What you have to do: From the entries below, return only the lines starting at the one that contains "# Combarter" and ending at the one that contains "(Yet to Implement) Exchange", exactly as they stand.

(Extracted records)
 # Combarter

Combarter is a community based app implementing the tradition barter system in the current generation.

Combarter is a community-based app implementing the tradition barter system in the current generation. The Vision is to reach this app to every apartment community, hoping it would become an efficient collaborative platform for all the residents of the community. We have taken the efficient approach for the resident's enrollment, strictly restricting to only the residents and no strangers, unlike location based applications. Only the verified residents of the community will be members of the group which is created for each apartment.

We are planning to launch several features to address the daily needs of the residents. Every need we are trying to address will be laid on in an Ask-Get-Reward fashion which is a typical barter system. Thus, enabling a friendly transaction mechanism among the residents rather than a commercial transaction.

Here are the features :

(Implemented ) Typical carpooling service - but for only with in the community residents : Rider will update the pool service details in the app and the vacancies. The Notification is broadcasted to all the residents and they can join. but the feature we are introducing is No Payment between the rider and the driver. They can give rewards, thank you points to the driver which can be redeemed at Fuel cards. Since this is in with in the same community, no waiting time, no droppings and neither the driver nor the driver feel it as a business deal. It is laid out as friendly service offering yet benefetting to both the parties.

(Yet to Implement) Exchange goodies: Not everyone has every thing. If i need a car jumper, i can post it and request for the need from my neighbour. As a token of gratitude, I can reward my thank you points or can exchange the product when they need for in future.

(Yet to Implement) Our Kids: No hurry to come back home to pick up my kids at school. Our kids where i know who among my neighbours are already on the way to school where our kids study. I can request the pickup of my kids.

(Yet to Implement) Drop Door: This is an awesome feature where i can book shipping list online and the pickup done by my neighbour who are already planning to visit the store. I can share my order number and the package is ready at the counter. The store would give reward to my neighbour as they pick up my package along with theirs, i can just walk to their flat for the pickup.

---

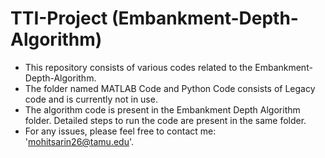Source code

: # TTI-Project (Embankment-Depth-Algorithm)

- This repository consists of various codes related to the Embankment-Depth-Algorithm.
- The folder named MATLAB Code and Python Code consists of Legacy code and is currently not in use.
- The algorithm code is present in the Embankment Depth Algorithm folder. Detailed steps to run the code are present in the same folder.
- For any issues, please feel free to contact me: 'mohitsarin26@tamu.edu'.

--

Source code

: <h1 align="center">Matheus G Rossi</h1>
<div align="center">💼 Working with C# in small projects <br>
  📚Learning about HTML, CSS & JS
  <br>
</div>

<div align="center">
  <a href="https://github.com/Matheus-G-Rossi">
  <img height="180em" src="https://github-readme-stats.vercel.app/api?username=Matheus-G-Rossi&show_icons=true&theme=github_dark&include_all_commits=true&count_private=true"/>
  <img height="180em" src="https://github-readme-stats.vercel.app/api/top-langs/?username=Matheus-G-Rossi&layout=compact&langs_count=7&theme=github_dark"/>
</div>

Exercise output:
 # Combarter

Combarter is a community based app implementing the tradition barter system in the current generation.

Combarter is a community-based app implementing the tradition barter system in the current generation. The Vision is to reach this app to every apartment community, hoping it would become an efficient collaborative platform for all the residents of the community. We have taken the efficient approach for the resident's enrollment, strictly restricting to only the residents and no strangers, unlike location based applications. Only the verified residents of the community will be members of the group which is created for each apartment.

We are planning to launch several features to address the daily needs of the residents. Every need we are trying to address will be laid on in an Ask-Get-Reward fashion which is a typical barter system. Thus, enabling a friendly transaction mechanism among the residents rather than a commercial transaction.

Here are the features :

(Implemented ) Typical carpooling service - but for only with in the community residents : Rider will update the pool service details in the app and the vacancies. The Notification is broadcasted to all the residents and they can join. but the feature we are introducing is No Payment between the rider and the driver. They can give rewards, thank you points to the driver which can be redeemed at Fuel cards. Since this is in with in the same community, no waiting time, no droppings and neither the driver nor the driver feel it as a business deal. It is laid out as friendly service offering yet benefetting to both the parties.

(Yet to Implement) Exchange goodies: Not everyone has every thing. If i need a car jumper, i can post it and request for the need from my neighbour. As a token of gratitude, I can reward my thank you points or can exchange the product when they need for in future.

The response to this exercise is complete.